Irresponsible fisheries
WWF has a new report out on compliance with the U.N. Food and Agriculture Organization‘s voluntary Code of Conduct for Responsible Fishing, which was issued in 1995. The report details the extent to which 53 countries, responsible for more than 95% of the world’s wild fish harvests, complied with the code between 2003 and 2005. An accompanying commentary by the authors in Nature (subscription required) draws two take-home lessons.
1) Developed countries in general have higher compliance rates than developing countries, reflecting their greater resources and capacity. Targeted aid could help poor countries which want to comply but face resource constraints.
2) Compliance even among wealthy nations is disappointingly low.
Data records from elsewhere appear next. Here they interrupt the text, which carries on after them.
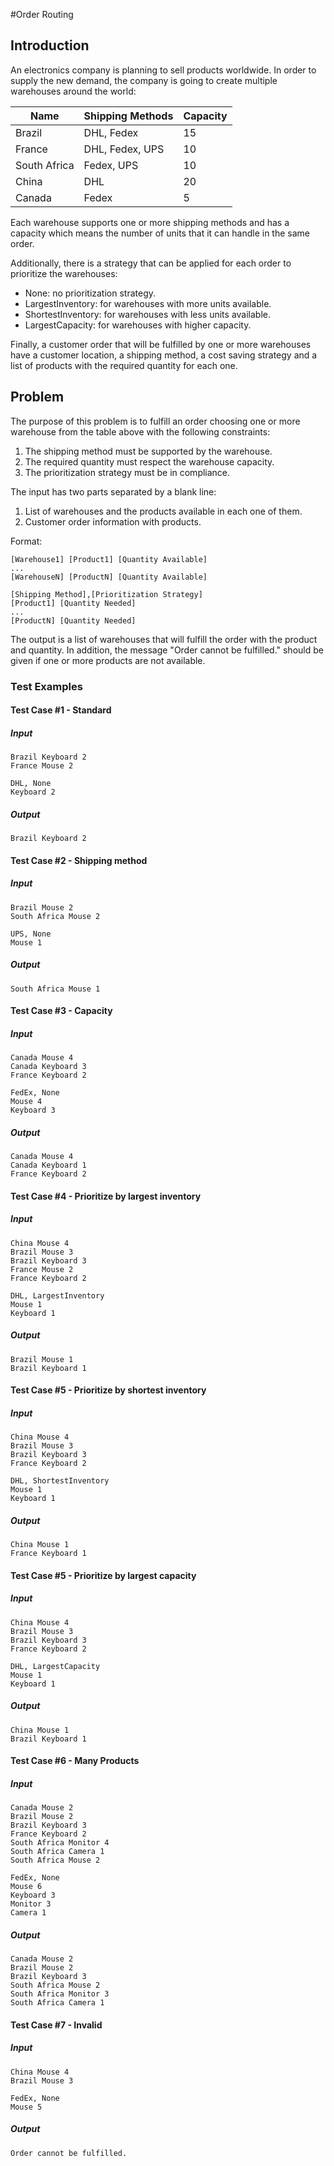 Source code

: #Order Routing

## Introduction 

An electronics company is planning to sell products worldwide. In order to supply the new demand, the company is going to create multiple warehouses around the world:

| Name  		| Shipping Methods 	| Capacity 
| -------- 		| ---------------- 	| --------
| Brazil 		| DHL, Fedex		|       15
| France  		| DHL, Fedex, UPS	|		10
| South Africa  | Fedex, UPS		|		10
| China  		| DHL				|		20
| Canada  		| Fedex				|		5

Each warehouse supports one or more shipping methods and has a capacity which means the number of units that it can handle in the same order.

Additionally, there is a strategy that can be applied for each order to prioritize the warehouses:

* None: no prioritization strategy.
* LargestInventory: for warehouses with more units available.
* ShortestInventory: for warehouses with less units available.
* LargestCapacity: for warehouses with higher capacity.

Finally, a customer order that will be fulfilled by one or more warehouses have a customer location, a shipping method, a cost saving strategy and a list of products with the required quantity for each one.

## Problem

The purpose of this problem is to fulfill an order choosing one or more warehouse from the table above with the following constraints:

1. The shipping method must be supported by the warehouse.
2. The required quantity must respect the warehouse capacity.
3. The prioritization strategy must be in compliance.

The input has two parts separated by a blank line:

1. List of warehouses and the products available in each one of them.
2. Customer order information with products.

Format:

    [Warehouse1] [Product1] [Quantity Available]
    ...
    [WarehouseN] [ProductN] [Quantity Available]
    
    [Shipping Method],[Prioritization Strategy]
    [Product1] [Quantity Needed]
    ...
    [ProductN] [Quantity Needed]

The output is a list of warehouses that will fulfill the order with the product and quantity. In addition, the message "Order cannot be fulfilled." should be given if one or more products are not available.

### Test Examples

#### Test Case #1 - Standard

##### Input

    Brazil Keyboard 2
    France Mouse 2

	DHL, None
    Keyboard 2

##### Output

    Brazil Keyboard 2

#### Test Case #2 - Shipping method

##### Input

    Brazil Mouse 2
    South Africa Mouse 2

	UPS, None
    Mouse 1

##### Output

    South Africa Mouse 1

#### Test Case #3 - Capacity

##### Input

    Canada Mouse 4
    Canada Keyboard 3
    France Keyboard 2

	FedEx, None
    Mouse 4
    Keyboard 3

##### Output

    Canada Mouse 4
    Canada Keyboard 1
    France Keyboard 2

#### Test Case #4 - Prioritize by largest inventory

##### Input

    China Mouse 4
    Brazil Mouse 3
    Brazil Keyboard 3
    France Mouse 2
    France Keyboard 2

	DHL, LargestInventory
    Mouse 1
    Keyboard 1

##### Output

    Brazil Mouse 1
    Brazil Keyboard 1

#### Test Case #5 - Prioritize by shortest inventory

##### Input

    China Mouse 4
    Brazil Mouse 3
    Brazil Keyboard 3
    France Keyboard 2

	DHL, ShortestInventory
    Mouse 1
    Keyboard 1

##### Output

    China Mouse 1
    France Keyboard 1

#### Test Case #5 - Prioritize by largest capacity

##### Input

    China Mouse 4
    Brazil Mouse 3
    Brazil Keyboard 3
    France Keyboard 2

	DHL, LargestCapacity
    Mouse 1
    Keyboard 1

##### Output

    China Mouse 1
    Brazil Keyboard 1

#### Test Case #6 - Many Products

##### Input

    Canada Mouse 2
    Brazil Mouse 2
    Brazil Keyboard 3
    France Keyboard 2
    South Africa Monitor 4
    South Africa Camera 1
    South Africa Mouse 2

	FedEx, None
    Mouse 6
    Keyboard 3
    Monitor 3
    Camera 1

##### Output

    Canada Mouse 2
    Brazil Mouse 2
    Brazil Keyboard 3
    South Africa Mouse 2
    South Africa Monitor 3
    South Africa Camera 1

#### Test Case #7 - Invalid

##### Input

    China Mouse 4
    Brazil Mouse 3

	FedEx, None
    Mouse 5

##### Output

    Order cannot be fulfilled.

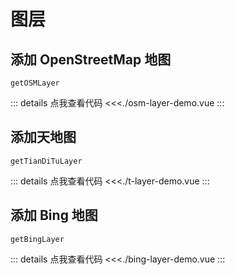 # 图层

<script setup>
import TLayerDemo from './t-layer-demo.vue';
import BingLayerDemo from './bing-layer-demo.vue';
import OSMLayerDemo from './osm-layer-demo.vue';
</script>

## 添加 OpenStreetMap 地图

`getOSMLayer`

<OSMLayerDemo />
::: details 点我查看代码
<<<./osm-layer-demo.vue
:::

## 添加天地图

`getTianDiTuLayer`

<TLayerDemo />
::: details 点我查看代码
<<<./t-layer-demo.vue
:::

## 添加 Bing 地图

`getBingLayer`

<BingLayerDemo />
::: details 点我查看代码
<<<./bing-layer-demo.vue
:::
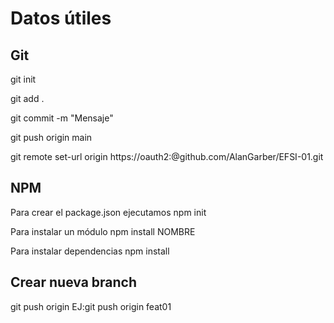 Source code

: # Datos útiles
## Git
git init

git add .

git commit -m "Mensaje"

git push origin main

git remote set-url origin https://oauth2:<TOKEN>@github.com/AlanGarber/EFSI-01.git

## NPM
Para crear el package.json ejecutamos npm init

Para instalar un módulo npm install NOMBRE

Para instalar dependencias npm install

## Crear nueva branch
git push origin <NombreRama> EJ:git push origin feat01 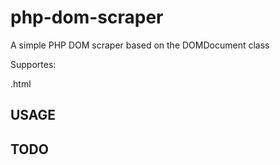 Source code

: # php-dom-scraper
A simple PHP DOM scraper based on the DOMDocument class

Supportes:

.html

## USAGE



## TODO
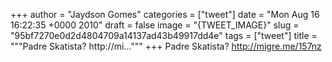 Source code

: 
+++
author = "Jaydson Gomes"
categories = ["tweet"]
date = "Mon Aug 16 16:22:35 +0000 2010"
draft = false
image = "{TWEET_IMAGE}"
slug = "95bf7270e0d2d4804709a14137ad43b49917dd4e"
tags = ["tweet"]
title = """Padre Skatista? http://mi..."""
+++
Padre Skatista? http://migre.me/157nz
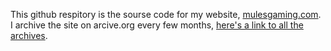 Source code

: This github respitory is the sourse code for my website, [mulesgaming.com](https://www.mulesgaming.com/). I archive the site on arcive.org every few months, [here's a link to all the archives](https://web.archive.org/web/*/https://www.mulesgaming.com).
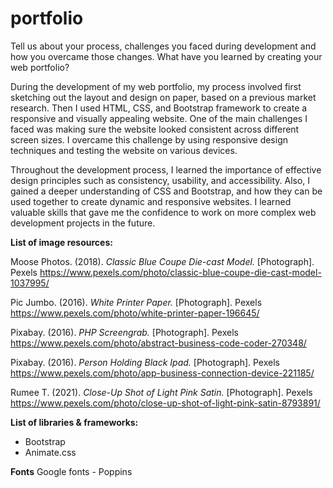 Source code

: # portfolio

Tell us about your process, challenges you faced during development and how you overcame those changes. What have you learned by creating your web portfolio?

During the development of my web portfolio, my process involved first sketching out the layout and design on paper, based on a previous market research. Then I used HTML, CSS, and Bootstrap framework to create a responsive and visually appealing website. One of the main challenges I faced was making sure the website looked consistent across different screen sizes. I overcame this challenge by using responsive design techniques and testing the website on various devices.

Throughout the development process, I learned the importance of effective design principles such as consistency, usability, and accessibility. Also, I gained a deeper understanding of CSS and Bootstrap, and how they can be used together to create dynamic and responsive websites. I learned valuable skills that gave me the confidence to work on more complex web development projects in the future.



**List of image resources:**

Moose Photos. (2018). *Classic Blue Coupe Die-cast Model.* [Photograph]. Pexels https://www.pexels.com/photo/classic-blue-coupe-die-cast-model-1037995/

Pic Jumbo. (2016). *White Printer Paper.* [Photograph]. Pexels https://www.pexels.com/photo/white-printer-paper-196645/

Pixabay. (2016). *PHP Screengrab.* [Photograph]. Pexels https://www.pexels.com/photo/abstract-business-code-coder-270348/

Pixabay. (2016). *Person Holding Black Ipad.* [Photograph]. Pexels https://www.pexels.com/photo/app-business-connection-device-221185/

Rumee T. (2021). *Close-Up Shot of Light Pink Satin.* [Photograph]. Pexels https://www.pexels.com/photo/close-up-shot-of-light-pink-satin-8793891/


**List of libraries & frameworks:**
- Bootstrap
- Animate.css


**Fonts**
Google fonts - Poppins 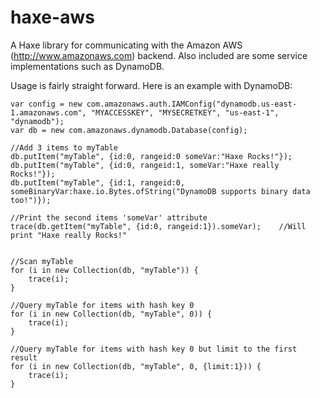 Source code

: haxe-aws
========

A Haxe library for communicating with the Amazon AWS (http://www.amazonaws.com) backend. Also included are some service implementations such as DynamoDB.

Usage is fairly straight forward. Here is an example with DynamoDB:

    var config = new com.amazonaws.auth.IAMConfig("dynamodb.us-east-1.amazonaws.com", "MYACCESSKEY", "MYSECRETKEY", "us-east-1", "dynamodb");
    var db = new com.amazonaws.dynamodb.Database(config);
	
	//Add 3 items to myTable
	db.putItem("myTable", {id:0, rangeid:0 someVar:"Haxe Rocks!"});
	db.putItem("myTable", {id:0, rangeid:1, someVar:"Haxe really Rocks!"});
	db.putItem("myTable", {id:1, rangeid:0, someBinaryVar:haxe.io.Bytes.ofString("DynamoDB supports binary data too!")});
	
	//Print the second items 'someVar' attribute
	trace(db.getItem("myTable", {id:0, rangeid:1}).someVar);	//Will print "Haxe really Rocks!"
	
	
	//Scan myTable
	for (i in new Collection(db, "myTable")) {
		trace(i);
	}
	
	//Query myTable for items with hash key 0
	for (i in new Collection(db, "myTable", 0)) {
		trace(i);
	}
	
	//Query myTable for items with hash key 0 but limit to the first result
	for (i in new Collection(db, "myTable", 0, {limit:1})) {
		trace(i);
	} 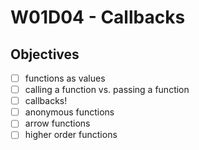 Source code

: # W01D04 - Callbacks

## Objectives
- [ ] functions as values
- [ ] calling a function vs. passing a function
- [ ] callbacks!
- [ ] anonymous functions
- [ ] arrow functions
- [ ] higher order functions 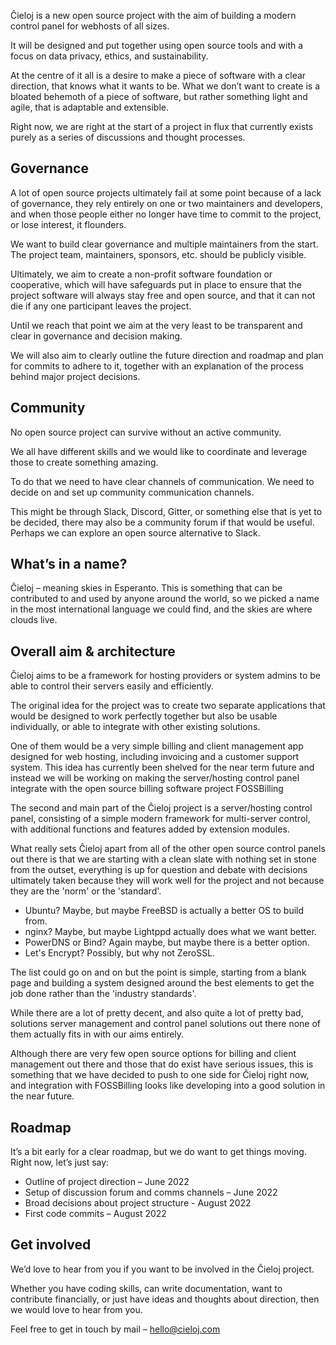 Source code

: Ĉieloj is a new open source project with the aim of building a modern control panel for webhosts of all sizes.

It will be designed and put together using open source tools and with a focus on data privacy, ethics, and sustainability.

At the centre of it all is a desire to make a piece of software with a clear direction, that knows what it wants to be. What we don’t want to create is a bloated behemoth of a piece of software, but rather something light and agile, that is adaptable and extensible.

Right now, we are right at the start of a project in flux that currently exists purely as a series of discussions and thought processes.

## Governance

A lot of open source projects ultimately fail at some point because of a lack of governance, they rely entirely on one or two maintainers and developers, and when those people either no longer have time to commit to the project, or lose interest, it flounders.

We want to build clear governance and multiple maintainers from the start. The project team, maintainers, sponsors, etc. should be publicly visible.

Ultimately, we aim to create a non-profit software foundation or cooperative, which will have safeguards put in place to ensure that the project software will always stay free and open source, and that it can not die if any one participant leaves the project.

Until we reach that point we aim at the very least to be transparent and clear in governance and decision making.

We will also aim to clearly outline the future direction and roadmap and plan for commits to adhere to it, together with an explanation of the process behind major project decisions.

## Community

No open source project can survive without an active community.

We all have different skills and we would like to coordinate and leverage those to create something amazing.

To do that we need to have clear channels of communication. We need to decide on and set up community communication channels.

This might be through Slack, Discord, Gitter, or something else that is yet to be decided, there may also be a community forum if that would be useful. Perhaps we can explore an open source alternative to Slack.

## What’s in a name?

Ĉieloj – meaning skies in Esperanto. This is something that can be contributed to and used by anyone around the world, so we picked a name in the most international language we could find, and the skies are where clouds live.

## Overall aim & architecture

Ĉieloj aims to be a framework for hosting providers or system admins to be able to control their servers easily and efficiently. 

The original idea for the project was to create two separate applications that would be designed to work perfectly together but also be usable individually, or able to integrate with other existing solutions.

One of them would be a very simple billing and client management app designed for web hosting, including invoicing and a customer support system. This idea has currently been shelved for the near term future and instead we will be working on making the server/hosting control panel integrate with the open source billing software project FOSSBilling

The second and main part of the Ĉieloj project is a server/hosting control panel, consisting of a simple modern framework for multi-server control, with additional functions and features added by extension modules.  

What really sets Ĉieloj apart from all of the other open source control panels out there is that we are starting with a clean slate with nothing set in stone from the outset, everything is up for question and debate with decisions ultimately taken because they will work well for the project and not because they are the 'norm' or the 'standard'. 

* Ubuntu? Maybe, but maybe FreeBSD is actually a better OS to build from. 
* nginx? Maybe, but maybe Lightppd actually does what we want better.
* PowerDNS or Bind? Again maybe, but maybe there is a better option.
* Let's Encrypt? Possibly, but why not ZeroSSL.

The list could go on and on but the point is simple, starting from a blank page and building a system designed around the best elements to get the job done rather than the 'industry standards'.

While there are a lot of pretty decent, and also quite a lot of pretty bad, solutions server management and control panel solutions out there none of them actually fits in with our aims entirely.

Although there are very few open source options for billing and client management out there and those that do exist have serious issues, this is something that we have decided to push to one side for Ĉieloj right now, and integration with FOSSBilling looks like developing into a good solution in the near future. 

## Roadmap

It’s a bit early for a clear roadmap, but we do want to get things moving. Right now, let’s just say:

* Outline of project direction – June 2022
* Setup of discussion forum and comms channels – June 2022
* Broad decisions about project structure - August 2022
* First code commits – August 2022

## Get involved

We’d love to hear from you if you want to be involved in the Ĉieloj project.

Whether you have coding skills, can write documentation, want to contribute financially, or just have ideas and thoughts about direction, then we would love to hear from you.

Feel free to get in touch by mail – hello@cieloj.com
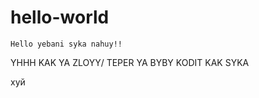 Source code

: # hello-world



    Hello yebani syka nahuy!!
YHHH KAK YA ZLOYY/  TEPER YA BYBY KODIT KAK SYKA
































хуй
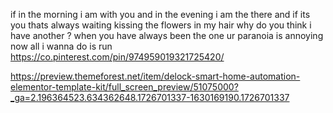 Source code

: if in  the morning i am with you
and in the evening i am the there
and if its you thats always waiting 
kissing the flowers in my hair
why do you think i have another ?
when you have always been the one 
ur paranoia is annoying
now all i wanna do is run
https://co.pinterest.com/pin/974959019321725420/



https://preview.themeforest.net/item/delock-smart-home-automation-elementor-template-kit/full_screen_preview/51075000?_ga=2.196364523.634362648.1726701337-1630169190.1726701337
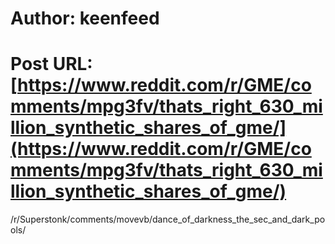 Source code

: # Author: keenfeed
# Post URL: [https://www.reddit.com/r/GME/comments/mpg3fv/thats_right_630_million_synthetic_shares_of_gme/](https://www.reddit.com/r/GME/comments/mpg3fv/thats_right_630_million_synthetic_shares_of_gme/)


/r/Superstonk/comments/movevb/dance_of_darkness_the_sec_and_dark_pools/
Using a rough scoring system of “good” (7 or better on a scale of 0-10), “pass” (4-6), and “fail” (0-3), the authors report that:
Not one country achieves a score in the good category and the average of all countries’ ratings barely exceeds the fail threshold. Only six countries have overall compliance scores whose confidence limits overlap with [a score of 6] (Norway, the United States, Canada, Australia, Iceland and Namibia) . . . At the lower end, 28 countries, representing more than 40% of the world fish catch, had unequivocal fail grades overall.
The authors’ bottom line:
The time has come for a new integrated international legal instrument covering all aspects of fisheries management.
In other words, they want a true regulatory regime. Not surprisingly, voluntary measures tend not to hold nations’ attention the way enforceable commitments might do. The same dynamic has been observed in other contexts, for example in the experience with voluntary ballast water control exchange measures in the U.S. Great Lakes. Expressions of good intentions significantly outstrip actual compliance until there are either credible sanctions associated with non-compliance or significant positive incentives for compliance.